I wrote an interview script and asked the same questions to 16 users from 7 departments, focusing on goals, processes, motivations, and reasoning over the specifics of system knowledge or job responsibilities. The interviews were conducted at each participant’s desk - which allowed me to witness the cheatsheets taped to monitors, the pull out scratch pad hidden in the drawer, and a hard copy of an airport map. All of these artifacts both in and outside the system aided users in describing why they do their work in their own particular way.

Man sitting at desk with three monitors and a map
 

AFFINITY MAPPING

From the interviews, I grouped post-its notes of key phrases from participant interviews and was able to identify that users were describing their work in four key principles:

  1. System Use - Was the system there to ensure protocols were adhered to or was it a series of road blocks to be worked around?

  2. Decision Focus - Were decisions made based on the business’s best interests or the best interest of individual crew members?

  3. Process - How users approached the list of work in front of them was either working through problems one by one as they occur or proactively solving for possible problems that had yet to occur?

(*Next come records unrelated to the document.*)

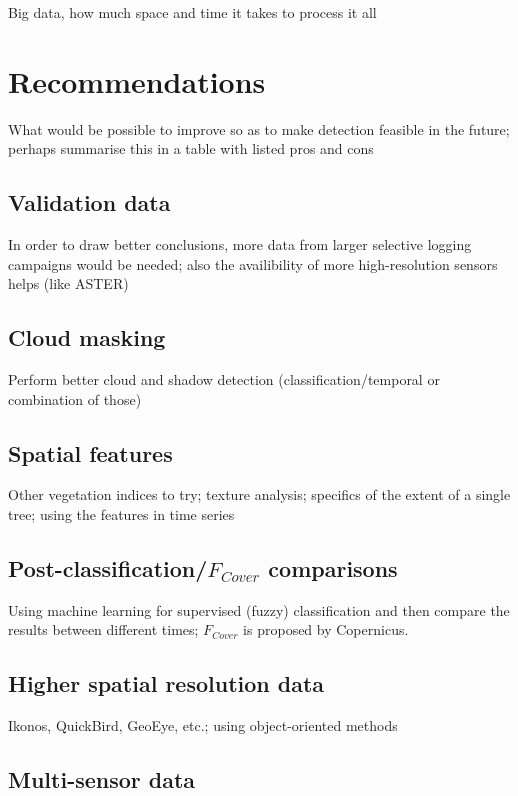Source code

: \documentclass[a4paper,12pt]{scrbook}
\begin{document}
Big data, how much space and time it takes to process it all

\section{Recommendations}

What would be possible to improve so as to make detection feasible in the future; perhaps summarise this in a table with listed pros and cons

\subsection{Validation data}

In order to draw better conclusions, more data from larger selective logging campaigns would be needed; also the availibility of more high-resolution sensors helps (like ASTER)

\subsection{Cloud masking}

Perform better cloud and shadow detection (classification/temporal or combination of those)

\subsection{Spatial features}

Other vegetation indices to try; texture analysis; specifics of the extent of a single tree; using the features in time series

\subsection{Post-classification/$F_{Cover}$ comparisons}

Using machine learning for supervised (fuzzy) classification and then compare the results between different times; $F_{Cover}$ is proposed by Copernicus.

\subsection{Higher spatial resolution data}

Ikonos, QuickBird, GeoEye, etc.; using object-oriented methods

\subsection{Multi-sensor data}
\end{document}
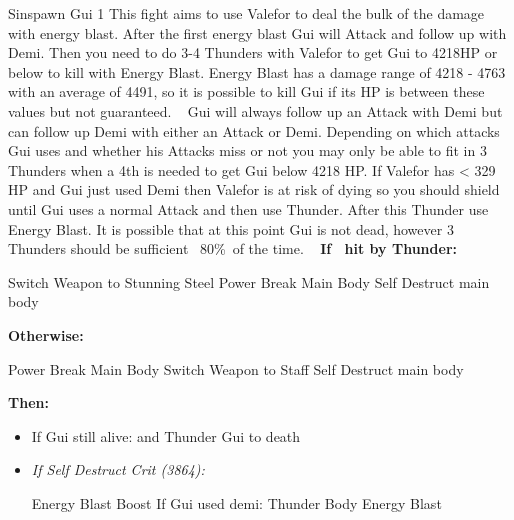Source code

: \begin{battle}[12000]{Sinspawn Gui 1}
This fight aims to use Valefor to deal the bulk of the damage with energy blast. After the first energy blast Gui will Attack and follow up with Demi. Then you need to do 3-4 Thunders with Valefor to get Gui to 4218HP or below to kill with Energy Blast. Energy Blast has a damage range of 4218 - 4763 with an average of 4491, so it is possible to kill Gui if its HP is between these values but not guaranteed.
\newline\ \newline
Gui will always follow up an Attack with Demi but can follow up Demi with either an Attack or Demi. Depending on which attacks Gui uses and whether his Attacks miss or not you may only be able to fit in 3 Thunders when a 4th is needed to get Gui below 4218 HP. If Valefor has < 329 HP and Gui just used Demi then Valefor is at risk of dying so you should shield until Gui uses a normal Attack and then use Thunder. After this Thunder use Energy Blast. It is possible that at this point Gui is not dead, however 3 Thunders should be sufficient ~80\%\ of the time.
\newline\ \newline
\textbf{If \yuna\ hit by Thunder:}
	\begin{itemize}
		\tidusf Switch Weapon to Stunning Steel
		\switch{\yuna}{\auron}
		\auronf Power Break Main Body
		\switch{\wakka}{\kimahri}
		\kimahrif Self Destruct main body
		\switch{\tidus}{\yuna}
		\summon{\valefor}
	\end{itemize}
\vspace{\baselineskip}
\textbf{Otherwise:}
	\begin{itemize}
		\switch{\tidus}{\auron}
		\auronf Power Break Main Body
		\yunaf Switch Weapon to Staff
		\switch{\wakka}{\kimahri}
		\kimahrif Self Destruct main body
		\summon{\valefor}
	\end{itemize}
\vspace{\baselineskip}
\textbf{Then:}
	\begin{itemize}
		\valeforf Energy Blast
		\enemyf Attack
		\enemyf Demi
		\valeforf Thunder Body
		\enemyf Attack / Demi
		\valeforf Thunder Body
		\enemyf Attack / Demi
		\valeforf Thunder Body 1x-2x (If HP < 329 and last action was Demi, use shield until gui attacks then use Thunder)
		\valeforf Energy Blast
		\item If Gui still alive:  and Thunder Gui to death
		\item \textit{If Self Destruct Crit \textit{(3864)}:}
			\begin{itemize}
				\valeforf Energy Blast
				\valeforf Boost
				\valeforf If Gui used demi: Thunder Body
				\valeforf Energy Blast
			\end{itemize}
	\end{itemize}
\end{battle}
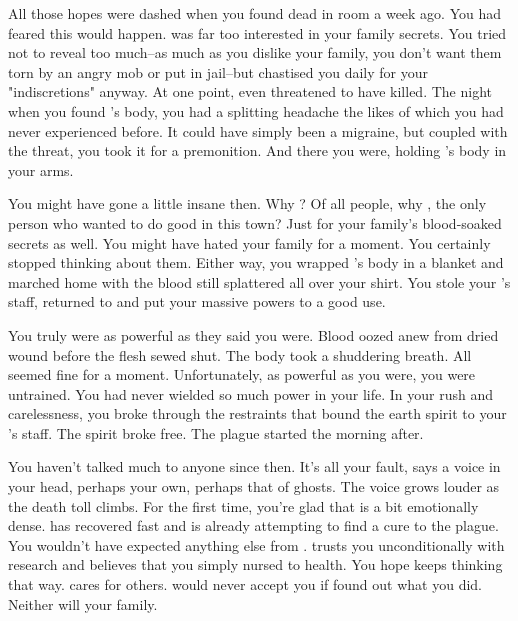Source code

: \documentclass[char]{Pestilence}
\begin{document}
All those hopes were dashed when you found \cOutsider{} dead in \cOutsider{\their} room a week ago. You had feared this would happen. \cOutsider{} was far too interested in your family secrets. You tried not to reveal too much--as much as you dislike your family, you don't want them torn by an angry mob or put in jail--but \cApprentice{} chastised you daily for your "indiscretions" anyway. At one point, \cApprentice{\they} even threatened to have \cOutsider{} killed. The night when you found \cOutsider{}'s body, you had a splitting headache the likes of which you had never experienced before. It could have simply been a migraine, but coupled with the threat, you took it for a premonition. And there you were, holding \cOutsider{}'s body in your arms.

You might have gone a little insane then. Why \cOutsider{\them}? Of all people, why \cOutsider{}, the only person who wanted to do good in this town? Just for your family's blood-soaked secrets as well. You might have hated your family for a moment. You certainly stopped thinking about them. Either way, you wrapped \cOutsider{}'s body in a blanket and marched home with the blood still splattered all over your shirt. You stole your \cElder{\parent}'s staff, returned to \cOutsider{} and put your massive powers to a good use.

You truly were as powerful as they said you were. Blood oozed anew from dried wound before the flesh sewed shut. The body took a shuddering breath. All seemed fine for a moment. Unfortunately, as powerful as you were, you were untrained. You had never wielded so much power in your life. In your rush and carelessness, you broke through the restraints that bound the earth spirit to your \cElder{\parent}'s staff. The spirit broke free. The plague started the morning after.

You haven't talked much to anyone since then. It's all your fault, says a voice in your head, perhaps your own, perhaps that of ghosts. The voice grows louder as the death toll climbs. For the first time, you're glad that \cOutsider{} is a bit emotionally dense. \cOutsider{\They} has recovered fast and is already attempting to find a cure to the plague. You wouldn't have expected anything else from \cOutsider{\them}. \cOutsider{\They} trusts you unconditionally with \cOutsider{\their} research and believes that you simply nursed \cOutsider{\them} to health. You hope \cOutsider{\they} keeps thinking that way. \cOutsider{} cares for others. \cOutsider{\They} would never accept you if \cOutsider{\they} found out what you did. Neither will your family.
\end{document}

  4. Work Flow - Completing a single task through to completion or pausing on one problem to check and resolve two other problems before having enough detail to solve the first problem

I then took down all of the post-its and re-aligned them within each of these scalars - at which point three core groupings that appeared fairly consistently together.

 Step 2: Ideate & Design

*note that branding and key words have been replaced due to protected nature of the data

 
 

ARTIFACT 1: BASEBALL CARDS

Why?

  • Information saturation in the system - physical artifact has a place on desk

  • Can remain ‘at hand’ when approached at desk or pulled into meeting

  • Matches the classic Americana branding vibe of the company

 

ARTIFACT 2: WALL POSTERS

Why?

  • Marketing philosophy that frequency of exposure encourages greater buy-in

  • Presence in regularly used spaces (ex: meeting rooms, cubicle spaces) even when UX team members are not included

 

“Those who have seen [personas] fall by the wayside without having any meaningful impact on a project often write them off as a silly waste of time.”

— Kim Salazar
"Why Personas Fail" 2018.
Nielsen Norman Group

 Step 3: Test & Iterate Present

METHODOLOGY REBRAND

Why?

Product teams were using Confluence by Atlassian and had already commandeered the “Personas” feature to write out job descriptions of users.

How?

Rebranding the method from “Personas” to “Archetypes” allowed product teams to accept a new concept without having to challenge existing mental models of personas.

 

TEAM ADOPTION ACTIVITIES

Why?

To better help teams understand and use these archetypes to make decisions, I conducted a series of activity workshops.

How?

I showed designs from common real world products and asked which archetypes would find value. I then presented scenarios in which the teams could practice solving based on the specific needs of our archetypes.

 Step 4: Measure

Measuring the impact of personas is a bit difficult since it’s purpose is served earlier in the process and I would consider as a secondary method to impacting designs rather than specific UI changes or user analytics. I did, however, track a few correlations to the release of the personas for our product teams.

 
 

QUANTITATIVE

  • ↑ Increase of ~2 additional designs presented on average per semi-weekly UX team critique session

  • >5 invitations extended to UX team members by product leaders for a seat at the table when discussing product changes

  • By the end of my contract time, an additional 2 screens had been added to the development queue - doubling our previous design work in development

QUALITATIVE

  • ↑ Increased empathy by product teams for focused approach to design solutions.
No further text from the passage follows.